Dirk Bulinckx wrote:
> If a check is not OK, then it's down, that's indeed the way it works.  The
> "down" word should be interpreted as being " no confirmation of it being
> UP". 
> Within the alert using the %e parameter will show the reason of the down.
> Then you could see (for example) that an NT service is seen as being down
> because of "Access Denied" (meaning that at the time of the check we got a
> access denied back from the OS and as such can't confirm that the service is
> running).
>
>
> Dirk. 
>
> -----Original Message-----
> From: Stephen Ryan [mailto:[EMAIL PROTECTED] 

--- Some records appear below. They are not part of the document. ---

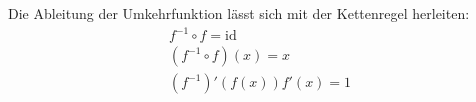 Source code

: Die Ableitung der Umkehrfunktion lässt sich mit der Kettenregel herleiten:
\begin{align}
    f^{-1} \circ f = \text{id} \\
    \left( f^{-1} \circ f \right) (x) = x \\
    (f^{-1})'(f(x)) f'(x) = 1
\end{align} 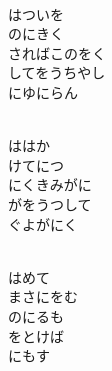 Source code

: \documentclass[10pt,b5j]{tarticle} %
\begin{document}
\begin{enumerate}
\begin{minipage}[c]{\blocksize}
    \end{minipage}
    \begin{minipage}[c]{\blocksize}
        
        \vspace{\linespace}
        \item~\\
        はついを\\
        のにきく\\
        さればこのをく\\
        してをうちやし\\
        にゆにらん
        
    \end{minipage}
    \begin{minipage}[c]{\blocksize}
        
        \vspace{\linespace}
        \item~\\
        ははか\\
        けてにつ\\
        にくきみがに\\
        がをうつして\\
        ぐよがにく
        
    \end{minipage}
    \begin{minipage}[c]{\blocksize}
        
        \vspace{\linespace}
        \item~\\
        はめて\\
        まさにをむ\\
        のにるも\\
        をとけば\\
        にもす
        

\end{minipage}
\end{enumerate}
\end{document}
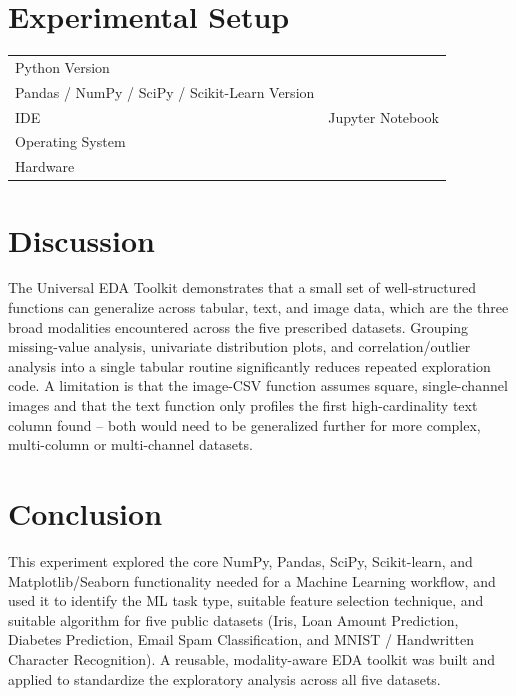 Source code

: \documentclass[12pt,a4paper]{article}
\begin{document}
\section{Experimental Setup}
\begin{tabular}{ll}
\toprule
Python Version & \\
Pandas / NumPy / SciPy / Scikit-Learn Version & \\
IDE & Jupyter Notebook \\
Operating System & \\
Hardware & \\
\bottomrule
\end{tabular}

\section{Discussion}
The Universal EDA Toolkit demonstrates that a small set of well-structured functions can
generalize across tabular, text, and image data, which are the three broad modalities
encountered across the five prescribed datasets. Grouping missing-value analysis, univariate
distribution plots, and correlation/outlier analysis into a single tabular routine
significantly reduces repeated exploration code. A limitation is that the image-CSV function
assumes square, single-channel images and that the text function only profiles the first
high-cardinality text column found -- both would need to be generalized further for more
complex, multi-column or multi-channel datasets.

\section{Conclusion}
This experiment explored the core NumPy, Pandas, SciPy, Scikit-learn, and Matplotlib/Seaborn
functionality needed for a Machine Learning workflow, and used it to identify the ML task
type, suitable feature selection technique, and suitable algorithm for five public datasets
(Iris, Loan Amount Prediction, Diabetes Prediction, Email Spam Classification, and MNIST /
Handwritten Character Recognition). A reusable, modality-aware EDA toolkit was built and
applied to standardize the exploratory analysis across all five datasets.
\end{document}
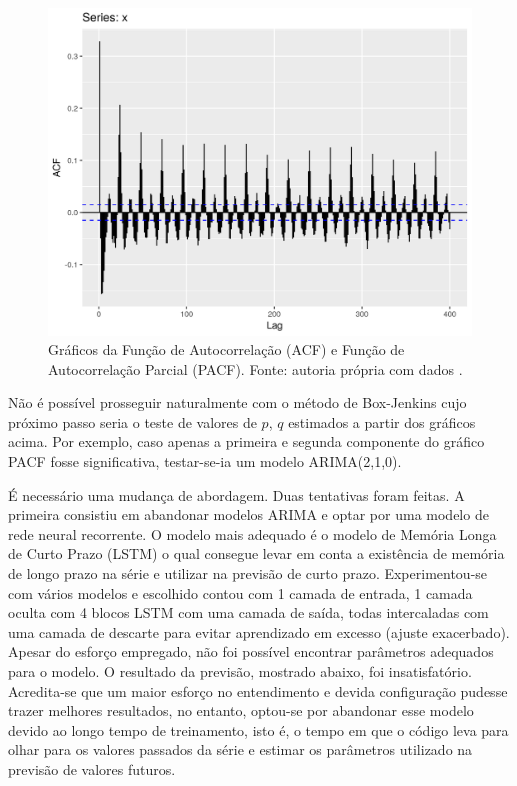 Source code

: \documentclass[
	12pt,				%
	openright,			%
	oneside,			%
	a4paper,			%
	english,			%
	french,				%
	spanish,			%
	brazil				%
	]{abntex2}
\begin{document}
\begin{figure}[h]
    \centering
	\includegraphics[width=\textwidth]{long_memory_lagmax.png}
	\caption{Gráficos da Função de Autocorrelação (ACF) e Função de Autocorrelação Parcial (PACF). Fonte: autoria própria com dados \cite{era5}.}
\end{figure}
\FloatBarrier 

Não é possível prosseguir naturalmente com o método de Box-Jenkins cujo próximo passo seria o teste de valores de $p$, $q$ estimados a partir dos gráficos acima. Por exemplo, caso apenas a primeira e segunda componente do gráfico PACF fosse significativa, testar-se-ia um modelo ARIMA(2,1,0).

É necessário uma mudança de abordagem. Duas tentativas foram feitas. A primeira consistiu em abandonar modelos ARIMA e optar por uma modelo de rede neural recorrente. O modelo mais adequado é o modelo de Memória Longa de Curto Prazo (LSTM) o qual consegue levar em conta a existência de memória de longo prazo na série e utilizar na previsão de curto prazo. Experimentou-se com vários modelos e escolhido contou com 1 camada de entrada, 1 camada oculta com 4 blocos LSTM com uma camada de saída, todas intercaladas com uma camada de descarte para evitar aprendizado em excesso (ajuste exacerbado). Apesar do esforço empregado, não foi possível encontrar parâmetros adequados para o modelo. O resultado da previsão, mostrado abaixo, foi insatisfatório. Acredita-se que um maior esforço no entendimento e devida configuração pudesse trazer melhores resultados, no entanto, optou-se por abandonar esse modelo devido ao longo tempo de treinamento, isto é, o tempo em que o código leva para olhar para os valores passados da série e estimar os parâmetros utilizado na previsão de valores futuros.
\end{document}
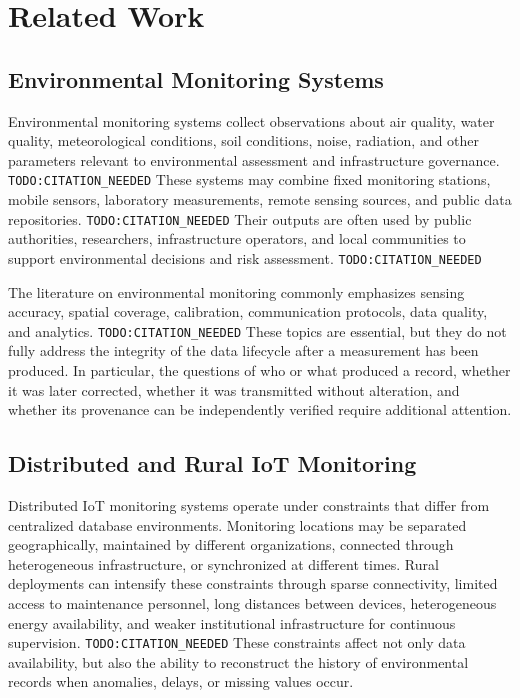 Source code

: \section{Related Work}

\subsection{Environmental Monitoring Systems}

Environmental monitoring systems collect observations about air quality, water quality, meteorological conditions, soil conditions, noise, radiation, and other parameters relevant to environmental assessment and infrastructure governance. \texttt{TODO:CITATION\_NEEDED} These systems may combine fixed monitoring stations, mobile sensors, laboratory measurements, remote sensing sources, and public data repositories. \texttt{TODO:CITATION\_NEEDED} Their outputs are often used by public authorities, researchers, infrastructure operators, and local communities to support environmental decisions and risk assessment. \texttt{TODO:CITATION\_NEEDED}

The literature on environmental monitoring commonly emphasizes sensing accuracy, spatial coverage, calibration, communication protocols, data quality, and analytics. \texttt{TODO:CITATION\_NEEDED} These topics are essential, but they do not fully address the integrity of the data lifecycle after a measurement has been produced. In particular, the questions of who or what produced a record, whether it was later corrected, whether it was transmitted without alteration, and whether its provenance can be independently verified require additional attention.

\subsection{Distributed and Rural IoT Monitoring}

Distributed IoT monitoring systems operate under constraints that differ from centralized database environments. Monitoring locations may be separated geographically, maintained by different organizations, connected through heterogeneous infrastructure, or synchronized at different times. Rural deployments can intensify these constraints through sparse connectivity, limited access to maintenance personnel, long distances between devices, heterogeneous energy availability, and weaker institutional infrastructure for continuous supervision. \texttt{TODO:CITATION\_NEEDED} These constraints affect not only data availability, but also the ability to reconstruct the history of environmental records when anomalies, delays, or missing values occur.

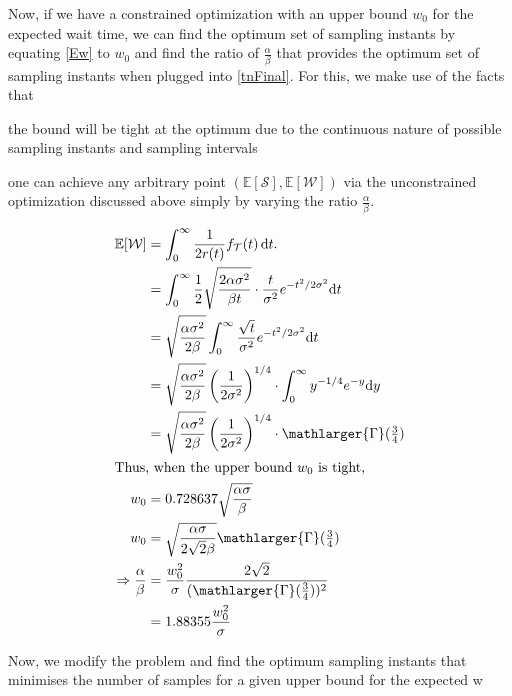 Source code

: Now, if we have a constrained optimization with an upper bound $w_0$ for the expected wait time, we can find the optimum set of sampling instants by equating \cref{Ew} to $w_0$ and find the ratio of $\frac{\alpha}{\beta}$ that provides the optimum set of sampling instants when plugged into \cref{tnFinal}.
For this, we make use of the facts that
\begin{enumerate*}[itemjoin={{, }}, itemjoin*={{, and }}]
    \item the bound will be tight at the optimum due to the continuous nature of possible sampling instants and sampling intervals
    \item one can achieve any arbitrary point $(\mathbb{E}[\mathcal{S}],\mathbb{E}[\mathcal{W}])$ via the unconstrained optimization discussed above simply by varying the ratio $\frac{\alpha}{\beta}$.
\end{enumerate*}
\begin{alignat*}{1}
\mathbb{E}[\mathcal{W}]&=\int_{0}^{\infty}\dfrac{1}{2r(t)}f_\mathcal{T}(t)\,\mathrm{d}t.\nonumber\\
&=\int_{0}^{\infty}\frac{1}{2}\sqrt{\frac{2\alpha\sigma^2}{\beta t}}\cdot \frac{t}{\sigma^2}e^{-{t^2}/{2\sigma^2}}\mathrm{d}t\\
&=\sqrt{\frac{\alpha\sigma^2}{2\beta}}\int_{0}^{\infty}\frac{\sqrt{t}}{\sigma^2}e^{-{t^2}/{2\sigma^2}}\mathrm{d}t\\
&=\sqrt{\frac{\alpha\sigma^2}{2\beta}}\left({\frac{1}{{2}\sigma^2}}\right)^{1/4}\cdot\int_{0}^{\infty}y^{-1/4}e^{-y}\mathrm{d}y\\
&=\sqrt{\frac{\alpha\sigma^2}{2\beta}}\left({\frac{1}{{2}\sigma^2}}\right)^{1/4}\cdot\mathlarger{\Gamma}(\tfrac{3}{4})\\
\intertext{Thus, when the upper bound $w_0$ is tight,}
w_0&=0.728637\sqrt{\frac{\alpha\sigma}{\beta}}\\
w_0&=\sqrt{\frac{\alpha\sigma}{2\sqrt{2}\beta}}\mathlarger{\Gamma}(\tfrac{3}{4})\\
\Rightarrow\frac{\alpha}{\beta}&=\frac{w_0^2}{\sigma}\frac{2\sqrt{2}}{(\mathlarger{\Gamma}(\tfrac{3}{4}))^2}\\&=1.88355\frac{w_0^2}{\sigma}
\end{alignat*}

Now, we modify the problem and find the optimum sampling instants that minimises the number of samples for a given upper bound for the expected w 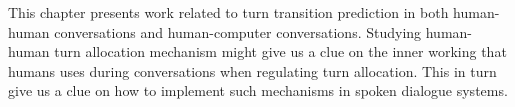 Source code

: This chapter presents work related to turn transition prediction in both human-human conversations and human-computer conversations. Studying human-human turn allocation mechanism might give us a clue on the inner working that humans uses during conversations when regulating turn allocation. This in turn give us a clue on how to implement such mechanisms in spoken dialogue systems.
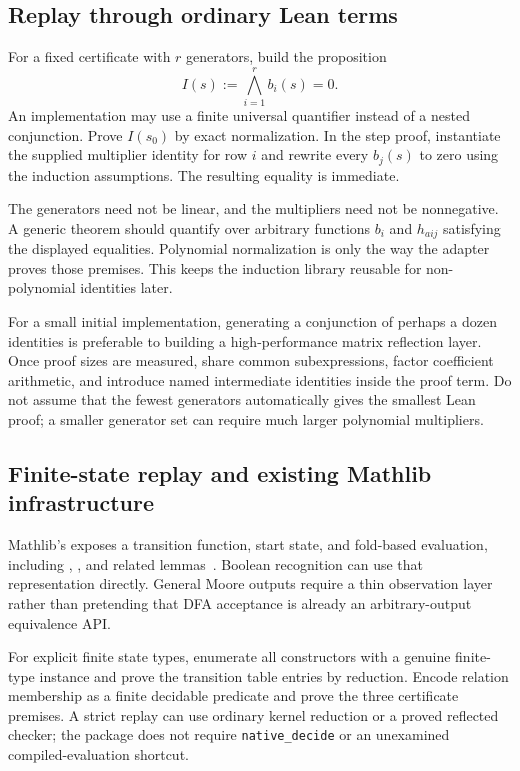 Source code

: \subsection{Replay through ordinary Lean terms}

For a fixed certificate with $r$ generators, build the proposition
\[
 I(s):=\bigwedge_{i=1}^r b_i(s)=0.
\]
An implementation may use a finite universal quantifier instead of a nested conjunction. Prove $I(s_0)$ by exact normalization. In the step proof, instantiate the supplied multiplier identity for row $i$ and rewrite every $b_j(s)$ to zero using the induction assumptions. The resulting equality is immediate.

The generators need not be linear, and the multipliers need not be nonnegative. A generic theorem should quantify over arbitrary functions $b_i$ and $h_{aij}$ satisfying the displayed equalities. Polynomial normalization is only the way the adapter proves those premises. This keeps the induction library reusable for non-polynomial identities later.

For a small initial implementation, generating a conjunction of perhaps a dozen identities is preferable to building a high-performance matrix reflection layer. Once proof sizes are measured, share common subexpressions, factor coefficient arithmetic, and introduce named intermediate identities inside the proof term. Do not assume that the fewest generators automatically gives the smallest Lean proof; a smaller generator set can require much larger polynomial multipliers.

\subsection{Finite-state replay and existing Mathlib infrastructure}

Mathlib's  exposes a transition function, start state, and fold-based evaluation, including , , and related lemmas~\cite{mathlib-dfa}. Boolean recognition can use that representation directly. General Moore outputs require a thin observation layer rather than pretending that DFA acceptance is already an arbitrary-output equivalence API.

For explicit finite state types, enumerate all constructors with a genuine finite-type instance and prove the transition table entries by reduction. Encode relation membership as a finite decidable predicate and prove the three certificate premises. A strict replay can use ordinary kernel reduction or a proved reflected checker; the package does not require \texttt{native\_decide} or an unexamined compiled-evaluation shortcut.

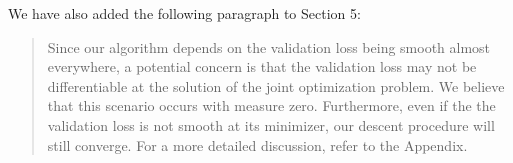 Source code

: \documentclass[]{article}
\begin{document}
\begin{enumerate}
		We have also added the following paragraph to Section 5:
		\begin{quote}
			Since our algorithm depends on the validation loss being smooth almost everywhere, a potential concern is that the validation loss may not be differentiable at the solution of the joint optimization problem. We believe that this scenario occurs with measure zero. Furthermore, even if the the validation loss is not smooth at its minimizer, our descent procedure will still converge. For a more detailed discussion, refer to the Appendix.
		\end{quote}
		
		
	\end{enumerate}



\end{document}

> Sent: Tuesday, April 11, 2006 8:45 AM
> To: Servers Alive Discussion List
> Subject: [SA-list] False positives
>
>
> One frustration I have is that checks report a DOWN status if they
> experience any error whatsoever, a timeout for exapmle. One example is the
> "CountFiles" external COM check, which checks for the existence of certain
> files, and in my case should alarm if any (count > 0) files are found.
>
> What it does is alarm if the files are "not not found", i.e. if for any
> reason it can't count the files it thinks "Aha! DOWN" and also sends an
> alarm. NTProcess checks seem to be like this too, if they fail to disprove
> the negative they interpret this as a positive and send an alarm, rather
> than handle the error (timeout, logon failure, etc).
>
> Sometimes I don't have a couple of weeks to run a new check in the test
> envinronment before it is needed in production - any ideas on how to avoid
> false positives with CountFiles, or even generally? 
>
> To pick up on yesterday's thread of ideas around alarm management etc in
> future versions, it might be useful to make communicating via the same alarm
> mechanism possible. False positives have a large "crying wolf"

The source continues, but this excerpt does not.